Old MacDonald had a farm, E-I-E-I-O. And on this farm he clicked a link, E-I-E-I… oh…no.
The FBI has issued a warning to the nation’s farmers and other agricultural businesses that ransomware operators “potentially” now consider them hot targets—which makes a whole lot of sense, considering that planting and harvesting seasons and shipping schedules might leave them with the unenviable choice between ponying up a ransom or risking a season of profits. The FBI additionally warned that farming and agriculture operations are a potential target for anyone looking to destabilize the US food chain.

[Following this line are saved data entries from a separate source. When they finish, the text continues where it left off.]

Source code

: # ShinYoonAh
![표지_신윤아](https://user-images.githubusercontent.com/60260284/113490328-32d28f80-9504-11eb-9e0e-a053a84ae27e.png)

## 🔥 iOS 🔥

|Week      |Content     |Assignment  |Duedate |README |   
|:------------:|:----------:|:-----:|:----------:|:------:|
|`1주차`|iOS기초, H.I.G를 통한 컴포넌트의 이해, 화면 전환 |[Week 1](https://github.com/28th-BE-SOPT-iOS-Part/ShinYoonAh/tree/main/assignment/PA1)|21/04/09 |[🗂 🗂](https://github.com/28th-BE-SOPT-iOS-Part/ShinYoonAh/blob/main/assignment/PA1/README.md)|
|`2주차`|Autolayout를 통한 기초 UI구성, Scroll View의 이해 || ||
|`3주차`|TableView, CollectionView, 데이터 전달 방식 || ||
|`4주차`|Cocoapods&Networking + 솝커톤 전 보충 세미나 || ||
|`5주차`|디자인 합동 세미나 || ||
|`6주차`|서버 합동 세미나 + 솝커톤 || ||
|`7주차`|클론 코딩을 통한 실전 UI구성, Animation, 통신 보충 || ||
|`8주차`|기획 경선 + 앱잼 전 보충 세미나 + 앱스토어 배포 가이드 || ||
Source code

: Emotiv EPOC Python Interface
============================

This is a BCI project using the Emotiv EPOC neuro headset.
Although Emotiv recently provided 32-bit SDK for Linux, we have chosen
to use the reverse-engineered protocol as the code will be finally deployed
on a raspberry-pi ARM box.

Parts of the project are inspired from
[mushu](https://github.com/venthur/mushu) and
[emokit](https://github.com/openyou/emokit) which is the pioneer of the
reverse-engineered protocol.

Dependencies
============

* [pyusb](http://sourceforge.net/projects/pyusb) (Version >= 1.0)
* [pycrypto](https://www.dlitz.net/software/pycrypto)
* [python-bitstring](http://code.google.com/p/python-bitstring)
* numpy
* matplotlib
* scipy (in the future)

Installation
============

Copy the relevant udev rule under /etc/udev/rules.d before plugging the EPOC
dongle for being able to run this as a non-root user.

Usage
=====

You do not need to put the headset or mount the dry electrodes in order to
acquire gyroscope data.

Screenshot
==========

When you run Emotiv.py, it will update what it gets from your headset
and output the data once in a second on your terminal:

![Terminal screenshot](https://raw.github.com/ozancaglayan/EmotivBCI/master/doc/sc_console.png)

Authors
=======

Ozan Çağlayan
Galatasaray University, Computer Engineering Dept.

According to the FBI bulletin, six grain cooperatives faced ransomware attacks during the fall 2021 harvest season, while an additional two agricultural businesses were attacked early this year. The FBI detailed a range of ransomware variants involved in the attacks, including “Conti, BlackMatter, Suncrypt, Sodinokibi, and Blackbyte,” as well as Lockbit 2.0. In some instances, businesses were forced to halt production. The 2022 attacks involved a “multi-state grain company,”” as well as a “company providing feed milling and other agricultural services,” the latter of which reported twice detecting and stopping a network intruder that “may have attempted to initiate a ransomware attack.”
The threat isn’t so much that farmers won’t be able to harvest crops or something so predictable—at least not until autonomous tractors are ubiquitous. Rather, it’s more that ransomware could lock farmers out of logistics systems and create cascading supply-chain issues. The FBI specifically highlighted large-scale agricultural cooperatives, some of the key players in Big Ag.
Ransomware goons have already demonstrated their ability to inflict delays on the national food chain. In October 2021, cheese giant Schreiber Foods, second only to Kraft in cream-cheese production, was forced to shut down production for a few days due to such an attack. It was ill-timed for Schreiber, as the hack lined up with the holiday-season peak in demand for cream cheese, which doesn’t last all that long compared with hard cheeses. The fiasco contributed to a national schmear shortage.
The advisory doesn’t go into detail as to whether the targets grudgingly paid the ransoms, but does note the timing of the attacks could have been deliberate.
“Although ransomware attacks against the entire farm-to-table spectrum of the food and agriculture sector occur on a regular basis, the number of cyber attacks against agricultural cooperatives during key seasons is notable,” the FBI wrote.
The advisory included the FBI’s routine recommendations for businesses to help avoid getting hit with ransomware, including backing up and air-gapping systems with critical data, implementing recovery plans, developing contingency plans to continue operations in the event of a cyber attack, and practicing good security hygiene like multifactor authentication, use of virtual private networks, and regular system patching.